Given information:
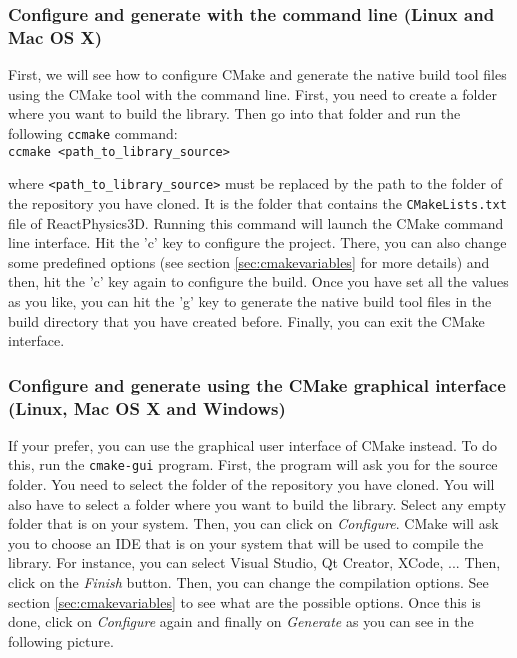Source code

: \documentclass[a4paper,12pt]{article}
\begin{document}
    \subsubsection{Configure and generate with the command line (Linux and Mac OS X)}

    First, we will see how to configure CMake and generate the native build tool files using the CMake tool with the command line.
    First, you need to create a folder where you want to build the library. Then go into that folder and run the following \texttt{ccmake} command: \\

    \texttt{ccmake \textless path\_to\_library\_source\textgreater} \\

    \begin{sloppypar}
    where \texttt{\textless path\_to\_library\_source\textgreater} must be replaced
    by the path to the  folder of the repository you have cloned. It is the folder that
    contains the \texttt{CMakeLists.txt} file of ReactPhysics3D. Running this command will launch the CMake command line interface.
    Hit the 'c' key to configure the project. There, you can also change some predefined options (see section \ref{sec:cmakevariables} for more details)
    and then, hit the 'c' key again to configure the build. Once you have set all the values as you like, you can hit the 'g' key to generate the
    native build tool files in the build directory that you have created before. Finally, you can exit the CMake interface. \\
    \end{sloppypar}

    \subsubsection{Configure and generate using the CMake graphical interface (Linux, Mac OS X and Windows)}

     If your prefer, you can use the graphical user interface of CMake instead. To do this,
     run the \texttt{cmake-gui} program. First, the program will ask you for the
     source folder. You need to select the  folder of the repository you have cloned. You will also have to select a
     folder where you want to
     build the library. Select any empty folder that is on your system. Then, you can click on \emph{Configure}. CMake will ask you to
     choose an IDE that is on your system that will be used to compile the library. For instance, you can select Visual Studio,
     Qt Creator, XCode, ... Then, click on the \emph{Finish} button. Then, you can change the compilation options. See
     section \ref{sec:cmakevariables} to see what are the possible options.
     Once this is done, click on \emph{Configure} again and finally on \emph{Generate} as you can see in the following picture. \\
\end{document}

Activity:
Omit each picture, then return all of the listing exactly as it stands.

Response area:
Source code

: \documentclass[a4paper,12pt]{article}
\begin{document}
    \subsubsection{Configure and generate with the command line (Linux and Mac OS X)}

    First, we will see how to configure CMake and generate the native build tool files using the CMake tool with the command line.
    First, you need to create a folder where you want to build the library. Then go into that folder and run the following \texttt{ccmake} command: \\

    \texttt{ccmake \textless path\_to\_library\_source\textgreater} \\

    \begin{sloppypar}
    where \texttt{\textless path\_to\_library\_source\textgreater} must be replaced
    by the path to the  folder of the repository you have cloned. It is the folder that
    contains the \texttt{CMakeLists.txt} file of ReactPhysics3D. Running this command will launch the CMake command line interface.
    Hit the 'c' key to configure the project. There, you can also change some predefined options (see section \ref{sec:cmakevariables} for more details)
    and then, hit the 'c' key again to configure the build. Once you have set all the values as you like, you can hit the 'g' key to generate the
    native build tool files in the build directory that you have created before. Finally, you can exit the CMake interface. \\
    \end{sloppypar}

    \subsubsection{Configure and generate using the CMake graphical interface (Linux, Mac OS X and Windows)}

     If your prefer, you can use the graphical user interface of CMake instead. To do this,
     run the \texttt{cmake-gui} program. First, the program will ask you for the
     source folder. You need to select the  folder of the repository you have cloned. You will also have to select a
     folder where you want to
     build the library. Select any empty folder that is on your system. Then, you can click on \emph{Configure}. CMake will ask you to
     choose an IDE that is on your system that will be used to compile the library. For instance, you can select Visual Studio,
     Qt Creator, XCode, ... Then, click on the \emph{Finish} button. Then, you can change the compilation options. See
     section \ref{sec:cmakevariables} to see what are the possible options.
     Once this is done, click on \emph{Configure} again and finally on \emph{Generate} as you can see in the following picture. \\
\end{document}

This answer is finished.